October 24th, 2024

Zero or Sign Extend

The blog discusses challenges in handling bit-packed formats, critiques bit-shifting methods for sign extension, and proposes a refined function using bitwise operations for efficient handling of signed and unsigned values.

Read original articleLink Icon
Zero or Sign Extend

The blog post discusses the challenges of handling bit-packed formats with varying integer sizes and signedness. It highlights the complexity of sign-extending narrow types, particularly when using two's complement representation. The author critiques common methods that rely on bit-shifting, which can be problematic depending on the programming language's standards. Instead, a more elegant solution is proposed that avoids shifting altogether by manipulating the place values of bits directly. The author presents a function for sign-extending that uses bitwise operations to convert unsigned values to signed without assumptions about integer width or two's complement representation. A further refined version of the function is introduced, which simplifies the process even more by using XOR operations. This approach allows for a unified method to handle both signed and unsigned values without explicit checks, making the code cleaner and more efficient.

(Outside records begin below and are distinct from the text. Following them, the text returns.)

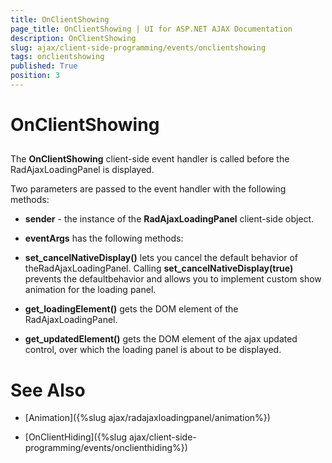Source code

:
 ```yaml
---
title: OnClientShowing
page_title: OnClientShowing | UI for ASP.NET AJAX Documentation
description: OnClientShowing
slug: ajax/client-side-programming/events/onclientshowing
tags: onclientshowing
published: True
position: 3
---
```


# OnClientShowing



## 

The __OnClientShowing__ client-side event handler is called before the RadAjaxLoadingPanel is displayed.

Two parameters are passed to the event handler with the following methods:

* __sender__ - the instance of the __RadAjaxLoadingPanel__ client-side object.

* __eventArgs__ has the following methods:

* __set_cancelNativeDisplay()__ lets you cancel the default behavior of theRadAjaxLoadingPanel. Calling __set_cancelNativeDisplay(true)__ prevents the defaultbehavior and allows you to implement custom show animation for the loading panel.

* __get_loadingElement()__ gets the DOM element of the RadAjaxLoadingPanel.

* __get_updatedElement()__ gets the DOM element of the ajax updated control, over which the loading panel is about to be displayed.

# See Also

 * [Animation]({%slug ajax/radajaxloadingpanel/animation%})

 * [OnClientHiding]({%slug ajax/client-side-programming/events/onclienthiding%})
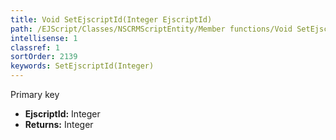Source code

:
 ```yaml
---
title: Void SetEjscriptId(Integer EjscriptId)
path: /EJScript/Classes/NSCRMScriptEntity/Member functions/Void SetEjscriptId(Integer p_0)
intellisense: 1
classref: 1
sortOrder: 2139
keywords: SetEjscriptId(Integer)
---
```



Primary key



* **EjscriptId:** Integer
* **Returns:** Integer


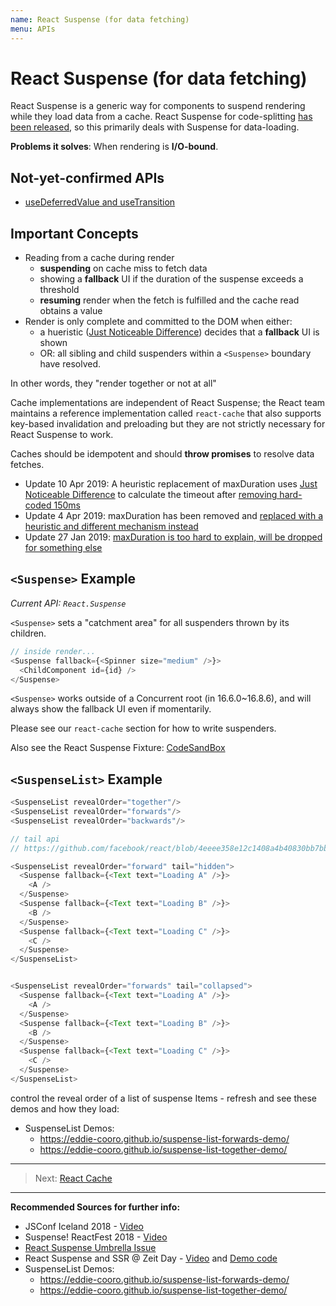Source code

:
 ```yaml
---
name: React Suspense (for data fetching)
menu: APIs
---
```


# React Suspense (for data fetching)

React Suspense is a generic way for components to suspend rendering while they load data from a cache. React Suspense for code-splitting [has been released](https://reactjs.org/blog/2018/10/23/react-v-16-6.html), so this primarily deals with Suspense for data-loading.

**Problems it solves**: When rendering is **I/O-bound**.

## Not-yet-confirmed APIs

- [useDeferredValue and useTransition](https://github.com/facebook/react/pull/17058/)

## Important Concepts

- Reading from a cache during render
  - **suspending** on cache miss to fetch data
  - showing a **fallback** UI if the duration of the suspense exceeds a threshold
  - **resuming** render when the fetch is fulfilled and the cache read obtains a value
- Render is only complete and committed to the DOM when either:
  - a hueristic ([Just Noticeable Difference](https://github.com/facebook/react/pull/15367)) decides that a **fallback** UI is shown
  - OR: all sibling and child suspenders within a `<Suspense>` boundary have resolved.

In other words, they "render together or not at all"

Cache implementations are independent of React Suspense;
the React team maintains a reference implementation called `react-cache`
that also supports key-based invalidation and preloading but they are not strictly necessary for React Suspense to work.

Caches should be idempotent and should **throw promises** to resolve data fetches.

- Update 10 Apr 2019: A heuristic replacement of maxDuration uses [Just Noticeable Difference](https://github.com/facebook/react/pull/15367) to calculate the timeout after [removing hard-coded 150ms](https://github.com/facebook/react/pull/15367/files#diff-a409dc1b2c8ece1cc1fa28fe42b481ceL1829)
- Update 4 Apr 2019: maxDuration has been removed and [replaced with a heuristic and different mechanism instead](https://github.com/facebook/react/pull/15272)
- Update 27 Jan 2019: [maxDuration is too hard to explain, will be dropped for something else](https://twitter.com/sebmarkbage/status/1089704030920556549)

## `<Suspense>` Example

_Current API: `React.Suspense`_

`<Suspense>` sets a "catchment area" for all suspenders thrown by its children.

```js
// inside render...
<Suspense fallback={<Spinner size="medium" />}>
  <ChildComponent id={id} />
</Suspense>
```

`<Suspense>` works outside of a Concurrent root (in 16.6.0~16.8.6), and will always show the fallback UI even if momentarily.

Please see our `react-cache` section for how to write suspenders.

Also see the React Suspense Fixture: [CodeSandBox](https://codesandbox.io/s/w0n9ok3mqw)

## `<SuspenseList>` Example

```js
<SuspenseList revealOrder="together"/>
<SuspenseList revealOrder="forwards"/>
<SuspenseList revealOrder="backwards"/>

// tail api
// https://github.com/facebook/react/blob/4eeee358e12c1408a4b40830bb7bb6956cf26b47/packages/react-reconciler/src/__tests__/ReactSuspenseList-test.internal.js

<SuspenseList revealOrder="forward" tail="hidden">
  <Suspense fallback={<Text text="Loading A" />}>
    <A />
  </Suspense>
  <Suspense fallback={<Text text="Loading B" />}>
    <B />
  </Suspense>
  <Suspense fallback={<Text text="Loading C" />}>
    <C />
  </Suspense>
</SuspenseList>


<SuspenseList revealOrder="forwards" tail="collapsed">
  <Suspense fallback={<Text text="Loading A" />}>
    <A />
  </Suspense>
  <Suspense fallback={<Text text="Loading B" />}>
    <B />
  </Suspense>
  <Suspense fallback={<Text text="Loading C" />}>
    <C />
  </Suspense>
</SuspenseList>
```

control the reveal order of a list of suspense Items - refresh and see these demos and how they load:


- SuspenseList Demos:
  - https://eddie-cooro.github.io/suspense-list-forwards-demo/
  - https://eddie-cooro.github.io/suspense-list-together-demo/


---

> Next: [React Cache](/apis/react-cache.md)

---

**Recommended Sources for further info:**

- JSConf Iceland 2018 - [Video](https://www.youtube.com/watch?v=nLF0n9SACd4)
- Suspense! ReactFest 2018 - [Video](https://www.youtube.com/watch?v=6g3g0Q_XVb4)
- [React Suspense Umbrella Issue](https://github.com/facebook/react/issues/13206)
- React Suspense and SSR @ Zeit Day - [Video](https://www.youtube.com/watch?v=z-6JC0_cOns) and [Demo code](https://github.com/acdlite/suspense-ssr-demo)
- SuspenseList Demos:
  - https://eddie-cooro.github.io/suspense-list-forwards-demo/
  - https://eddie-cooro.github.io/suspense-list-together-demo/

- The blog addresses the complexities of sign-extending narrow integer types in bit-packed formats.

- It critiques traditional methods that rely on bit-shifting for sign extension.

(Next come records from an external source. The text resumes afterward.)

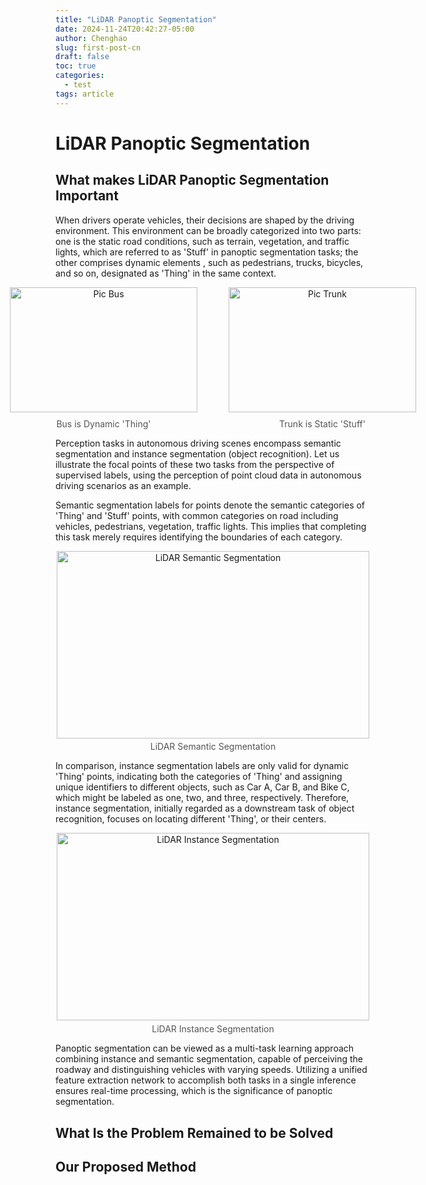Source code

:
 ```yaml
---
title: "LiDAR Panoptic Segmentation"
date: 2024-11-24T20:42:27-05:00
author: Chenghao
slug: first-post-cn
draft: false
toc: true
categories:
  - test
tags: article
---
```

<style>   
    figure {     text-align: center;    margin: 0;  }    
    img {     display: inline-block;     max-width: 100%;   }    
    figcaption {     font-size: 14px;     color: #555;     margin-top: 10px; }
</style>

# LiDAR Panoptic Segmentation


## What makes LiDAR Panoptic Segmentation Important

When drivers operate vehicles, their decisions are shaped by the driving environment. This environment can be broadly categorized into two parts: one is the static road conditions, such as terrain, vegetation, and traffic lights, which are referred to as 'Stuff' in panoptic segmentation tasks; the other comprises dynamic elements , such as pedestrians, trucks, bicycles, and so on, designated as 'Thing' in the same context.

<div style="display: flex; justify-content: center; align-items: center; gap: 50px;">
  <figure style="text-align: center;">
    <img src="\images\Bus.png" alt="Pic Bus" style="width: 300px; height: 200px;">
    <figcaption>Bus is Dynamic 'Thing'</figcaption>
  </figure>
  <figure style="text-align: center;">
    <img src="\images\Trunk.png" alt="Pic Trunk" style="width: 300px; height: 200px;">
    <figcaption>Trunk is Static 'Stuff'</figcaption>
  </figure>
</div>


Perception tasks in autonomous driving scenes encompass semantic segmentation and instance segmentation (object recognition). Let us illustrate the focal points of these two tasks from the perspective of supervised labels, using the perception of point cloud data in autonomous driving scenarios as an example. 



Semantic segmentation labels for points denote the semantic categories of 'Thing' and 'Stuff' points, with common categories on road including vehicles, pedestrians, vegetation, traffic lights. This implies that completing this task merely requires identifying the boundaries of each category. 

<figure style="text-align: center; margin: 0; padding: 0;">
    <img src="/images/Semantic.png" alt="LiDAR Semantic Segmentation" style="width: 500px; height: 300px;"/>
    <figcaption style="margin-top: 5px; font-size: 14px; line-height: 1.2;">LiDAR Semantic Segmentation</figcaption>
</figure>




In comparison, instance segmentation labels are only valid for dynamic 'Thing' points, indicating both the categories of 'Thing' and assigning unique identifiers to different objects, such as Car A, Car B, and Bike C, which might be labeled as one, two, and three, respectively. Therefore, instance segmentation, initially regarded as a downstream task of object recognition, focuses on locating different 'Thing', or their centers.

<figure style="text-align: center; margin: 0; padding: 0;">
    <img src="/images/Instance.png" alt="LiDAR Instance Segmentation" style=" width: 500px; height: 300px;"/>
    <figcaption style="margin-top: 5px;">LiDAR Instance Segmentation</figcaption>
</figure>



Panoptic segmentation can be viewed as a multi-task learning approach combining instance and semantic segmentation, capable of perceiving the roadway and distinguishing vehicles with varying speeds. Utilizing a unified feature extraction network to accomplish both tasks in a single inference ensures real-time processing, which is the significance of panoptic segmentation.
## What Is the Problem Remained to be Solved

## Our Proposed Method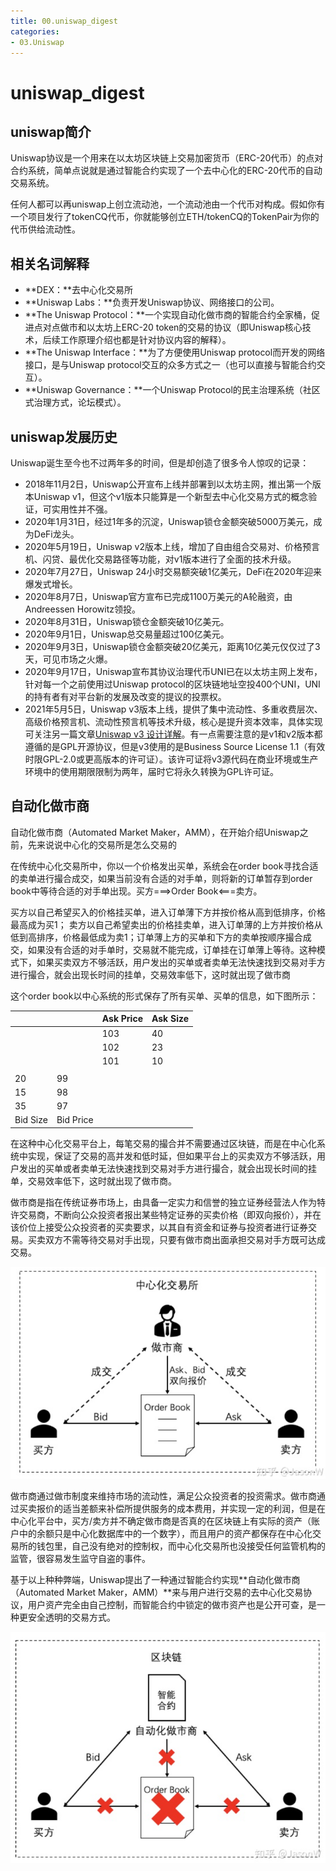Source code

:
 ```yaml
---
title: 00.uniswap_digest
categories: 
- 03.Uniswap
---
```


# uniswap_digest

## uniswap简介

Uniswap协议是一个用来在以太坊区块链上交易加密货币（ERC-20代币）的点对合约系统，简单点说就是通过智能合约实现了一个去中心化的ERC-20代币的自动交易系统。

任何人都可以再uniswap上创立流动池，一个流动池由一个代币对构成。假如你有一个项目发行了tokenCQ代币，你就能够创立ETH/tokenCQ的TokenPair为你的代币供给流动性。

## 相关名词解释

- **DEX：**去中心化交易所
- **Uniswap Labs：**负责开发Uniswap协议、网络接口的公司。
- **The Uniswap Protocol：**一个实现自动化做市商的智能合约全家桶，促进点对点做市和以太坊上ERC-20 token的交易的协议（即Uniswap核心技术，后续工作原理介绍也都是针对协议内容的解释）。
- **The Uniswap Interface：**为了方便使用Uniswap protocol而开发的网络接口，是与Uniswap protocol交互的众多方式之一（也可以直接与智能合约交互）。
- **Uniswap Governance：**一个Uniswap Protocol的民主治理系统（社区式治理方式，论坛模式）。

## uniswap发展历史

Uniswap诞生至今也不过两年多的时间，但是却创造了很多令人惊叹的记录：

- 2018年11月2日，Uniswap公开宣布上线并部署到以太坊主网，推出第一个版本Uniswap v1，但这个v1版本只能算是一个新型去中心化交易方式的概念验证，可实用性并不强。
- 2020年1月31日，经过1年多的沉淀，Uniswap锁仓金额突破5000万美元，成为DeFi龙头。
- 2020年5月19日，Uniswap v2版本上线，增加了自由组合交易对、价格预言机、闪贷、最优化交易路径等功能，对v1版本进行了全面的技术升级。
- 2020年7月27日，Uniswap 24小时交易额突破1亿美元，DeFi在2020年迎来爆发式增长。
- 2020年8月7日，Uniswap官方宣布已完成1100万美元的A轮融资，由Andreessen Horowitz领投。
- 2020年8月31日，Uniswap锁仓金额突破10亿美元。
- 2020年9月1日，Uniswap总交易量超过100亿美元。
- 2020年9月3日，Uniswap锁仓金额突破20亿美元，距离10亿美元仅仅过了3天，可见市场之火爆。
- 2020年9月17日，Uniswap宣布其协议治理代币UNI已在以太坊主网上发布，针对每一个之前使用过Uniswap protocol的区块链地址空投400个UNI，UNI的持有者有对平台新的发展及改变的提议的投票权。
- 2021年5月5日，Uniswap v3版本上线，提供了集中流动性、多重收费层次、高级价格预言机、流动性预言机等技术升级，核心是提升资本效率，具体实现可关注另一篇文章[Uniswap v3 设计详解](https://zhuanlan.zhihu.com/p/448382469)。有一点需要注意的是v1和v2版本都遵循的是GPL开源协议，但是v3使用的是Business Source License 1.1（有效时限GPL-2.0或更高版本的许可证）。该许可证将v3源代码在商业环境或生产环境中的使用期限限制为两年，届时它将永久转换为GPL许可证。

## 自动化做市商

自动化做市商（Automated Market Maker，AMM），在开始介绍Uniswap之前，先来说说中心化的交易所是怎么交易的

在传统中心化交易所中，你以一个价格发出买单，系统会在order book寻找合适的卖单进行撮合成交，如果当前没有合适的对手单，则将新的订单暂存到order book中等待合适的对手单出现。买方===>Order Book<===卖方。

买方以自己希望买入的价格挂买单，进入订单薄下方并按价格从高到低排序，价格最高成为买1； 卖方以自己希望卖出的价格挂卖单，进入订单薄的上方并按价格从低到高排序，价格最低成为卖1；订单薄上方的买单和下方的卖单按顺序撮合成交，如果没有合适的对手单时，交易就不能完成，订单挂在订单薄上等待。这种模式下，如果买卖双方不够活跃，用户发出的买单或者卖单无法快速找到交易对手方进行撮合，就会出现长时间的挂单，交易效率低下，这时就出现了做市商

这个order book以中心系统的形式保存了所有买单、买单的信息，如下图所示：

|          |           | Ask Price | Ask Size |
| -------- | --------- | --------- | -------- |
|          |           | 103       | 40       |
|          |           | 102       | 23       |
|          |           | 101       | 10       |
|          |           |           |          |
| 20       | 99        |           |          |
| 15       | 98        |           |          |
| 35       | 97        |           |          |
| Bid Size | Bid Price |           |          |

在这种中心化交易平台上，每笔交易的撮合并不需要通过区块链，而是在中心化系统中实现，保证了交易的高并发和低时延，但如果平台上的买卖双方不够活跃，用户发出的买单或者卖单无法快速找到交易对手方进行撮合，就会出现长时间的挂单，交易效率低下，这时就出现了做市商。

做市商是指在传统证券市场上，由具备一定实力和信誉的独立证券经营法人作为特许交易商，不断向公众投资者报出某些特定证券的买卖价格（即双向报价），并在该价位上接受公众投资者的买卖要求，以其自有资金和证券与投资者进行证券交易。买卖双方不需等待交易对手出现，只要有做市商出面承担交易对手方既可达成交易。

![image-20230228001941354](00.uniswap_digest/image-20230228001941354.png)

做市商通过做市制度来维持市场的流动性，满足公众投资者的投资需求。做市商通过买卖报价的适当差额来补偿所提供服务的成本费用，并实现一定的利润，但是在中心化平台中，买方/卖方并不确定做市商是否真的在区块链上有实际的资产（账户中的余额只是中心化数据库中的一个数字），而且用户的资产都保存在中心化交易所的钱包里，自己没有绝对的控制权，而中心化交易所也没接受任何监管机构的监管，很容易发生监守自盗的事件。

基于以上种种弊端，Uniswap提出了一种通过智能合约实现**自动化做市商（Automated Market Maker，AMM）**来与用户进行交易的去中心化交易协议，用户资产完全由自己控制，而智能合约中锁定的做市资产也是公开可查，是一种更安全透明的交易方式。

![image-20230228002047138](00.uniswap_digest/image-20230228002047138.png)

- A new method is proposed that uses bitwise operations to avoid shifting.

- The refined function allows for handling both signed and unsigned values seamlessly.

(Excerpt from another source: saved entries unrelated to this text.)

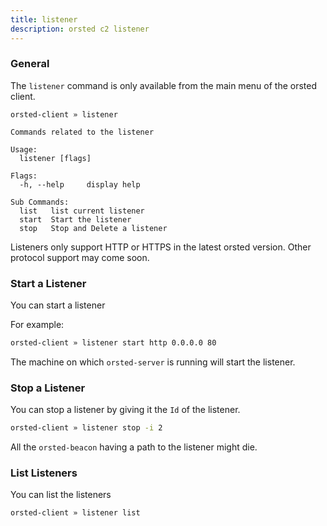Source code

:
 ```yaml
---
title: listener
description: orsted c2 listener
---
```


### General

The `listener` command is only available from the main menu of the orsted client.

```
orsted-client » listener

Commands related to the listener

Usage:
  listener [flags]

Flags:
  -h, --help     display help

Sub Commands:
  list   list current listener
  start  Start the listener
  stop   Stop and Delete a listener
```

Listeners only support HTTP or HTTPS in the latest orsted version. Other protocol support may come soon.

### Start a Listener

You can start a listener

For example:

```bash
orsted-client » listener start http 0.0.0.0 80
```

The machine on which `orsted-server` is running will start the listener.

### Stop a Listener

You can stop a listener by giving it the `Id` of the listener.

```bash
orsted-client » listener stop -i 2
```

All the `orsted-beacon` having a path to the listener might die.


### List Listeners

You can list the listeners

```bash
orsted-client » listener list
```

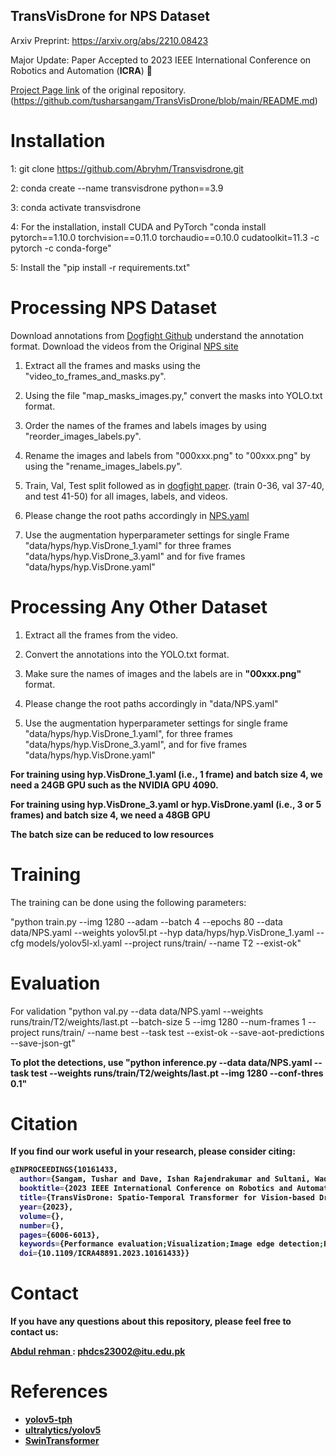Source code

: ## TransVisDrone for NPS Dataset
Arxiv Preprint: https://arxiv.org/abs/2210.08423

Major Update: Paper Accepted to 2023 IEEE International Conference on Robotics and Automation (**ICRA**) 🎉 

[Project Page link](https://tusharsangam.github.io/TransVisDrone-project-page/) of the original repository. (https://github.com/tusharsangam/TransVisDrone/blob/main/README.md)

# Installation

1: git clone https://github.com/Abryhm/Transvisdrone.git

2: conda create --name transvisdrone python==3.9

3: conda activate transvisdrone

4: For the installation, install CUDA and PyTorch "conda install pytorch==1.10.0 torchvision==0.11.0 torchaudio==0.10.0 cudatoolkit=11.3 -c pytorch -c conda-forge"

5: Install the "pip install -r requirements.txt"


# Processing NPS Dataset
Download annotations from [Dogfight Github](https://github.com/mwaseema/Drone-Detection?tab=readme-ov-file#annotations) understand the annotation format.
Download the videos from the Original [NPS site](https://engineering.purdue.edu/~bouman/UAV_Dataset/)

1. Extract all the frames and masks using the "video_to_frames_and_masks.py".

2. Using the file "map_masks_images.py," convert the masks into YOLO.txt  format. 

3. Order the names of the frames and labels images by using "reorder_images_labels.py".

4. Rename the images and labels from "000xxx.png" to "00xxx.png" by using the "rename_images_labels.py".

5. Train, Val, Test split followed as in  [dogfight paper](https://arxiv.org/pdf/2103.17242.pdf). (train 0-36, val 37-40, and test 41-50) for all images, labels, and videos. 

6.  Please change the root paths accordingly in [NPS.yaml](./data/NPS.yaml)

7. Use the augmentation hyperparameter settings for single Frame "data/hyps/hyp.VisDrone_1.yaml" for three frames "data/hyps/hyp.VisDrone_3.yaml" and for five frames "data/hyps/hyp.VisDrone.yaml" 


# Processing Any Other Dataset

1. Extract all the frames from the video.

2. Convert the annotations into the YOLO.txt format.

3. Make sure the names of images and the labels  are in <strong> "00xxx.png" </strong>  format.

4.  Please change the root paths accordingly in "data/NPS.yaml"

5. Use the augmentation hyperparameter settings for single frame "data/hyps/hyp.VisDrone_1.yaml", for three frames "data/hyps/hyp.VisDrone_3.yaml", and for five frames "data/hyps/hyp.VisDrone.yaml" 


<strong> For training using hyp.VisDrone_1.yaml (i.e., 1 frame) and batch size 4, we need a 24GB GPU such as the NVIDIA GPU 4090. </strong> 

<strong> For training using hyp.VisDrone_3.yaml or hyp.VisDrone.yaml (i.e., 3 or 5 frames) and batch size 4, we need a 48GB GPU </strong> 

<strong> The batch size can be reduced to low resources </strong>



# Training

The training can be done using the following parameters:

"python train.py --img 1280 --adam --batch 4 --epochs 80 --data data/NPS.yaml --weights yolov5l.pt --hyp data/hyps/hyp.VisDrone_1.yaml --cfg models/yolov5l-xl.yaml --project runs/train/ --name T2 --exist-ok"


# Evaluation
For validation "python val.py --data data/NPS.yaml --weights runs/train/T2/weights/last.pt --batch-size 5 --img 1280 --num-frames 1 --project runs/train/ --name best --task test --exist-ok --save-aot-predictions --save-json-gt" 

<strong> To plot the detections, use  "python inference.py --data data/NPS.yaml --task test --weights runs/train/T2/weights/last.pt --img 1280 --conf-thres 0.1" <strong>  

# Citation
If you find our work useful in your research, please consider citing:
``` bash
@INPROCEEDINGS{10161433,
  author={Sangam, Tushar and Dave, Ishan Rajendrakumar and Sultani, Waqas and Shah, Mubarak},
  booktitle={2023 IEEE International Conference on Robotics and Automation (ICRA)}, 
  title={TransVisDrone: Spatio-Temporal Transformer for Vision-based Drone-to-Drone Detection in Aerial Videos}, 
  year={2023},
  volume={},
  number={},
  pages={6006-6013},
  keywords={Performance evaluation;Visualization;Image edge detection;Robot vision systems;Transformers;Throughput;Real-time systems},
  doi={10.1109/ICRA48891.2023.10161433}}
```

# Contact
If you have any questions about this repository, please feel free to contact us:

[Abdul rehman ](https://www.linkedin.com/in/abdul-rehman-079348122/): [phdcs23002@itu.edu.pk](mailto:phdcs23002@itu.edu.pk)


# References
* [yolov5-tph](https://github.com/cv516Buaa/tph-yolov5)
* [ultralytics/yolov5](https://github.com/ultralytics/yolov5)
* [SwinTransformer](https://github.com/microsoft/Swin-Transformer)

- The approach enhances code clarity and efficiency in dealing with varying bit widths.

Link Icon 6 comments
By @jchw - 6 months
Of course doing the undefined thing works on almost any platform except DS9k, but that last formulation is quite elegant. It's a bit like byteswapping in that it's fairly simple to do but it's even simpler to not do by just never relying on the machine endianness.
By @eqvinox - 6 months
> ... this explicitly relies on shifting something into the sign bit, which depending on the exact flavor of language standard you’re using is either not allowed or at best fairly recently ..

An unsigned has no sign bit, so the left shift just needs to be unsigned to make it "technically correct".

(Remember to not use smaller than int types though, due to integer promotion issues)

By @notepad0x90 - 6 months
There are explicit instructions on x64 and aarch64 for sign and zero extensions. There are also common patterns like 'xor r64, r64' to clear out a reg (and the zero-register arm variant). Why are there no higher level language abstractions for these types of patterns? Or maybe there are and I'm just unaware.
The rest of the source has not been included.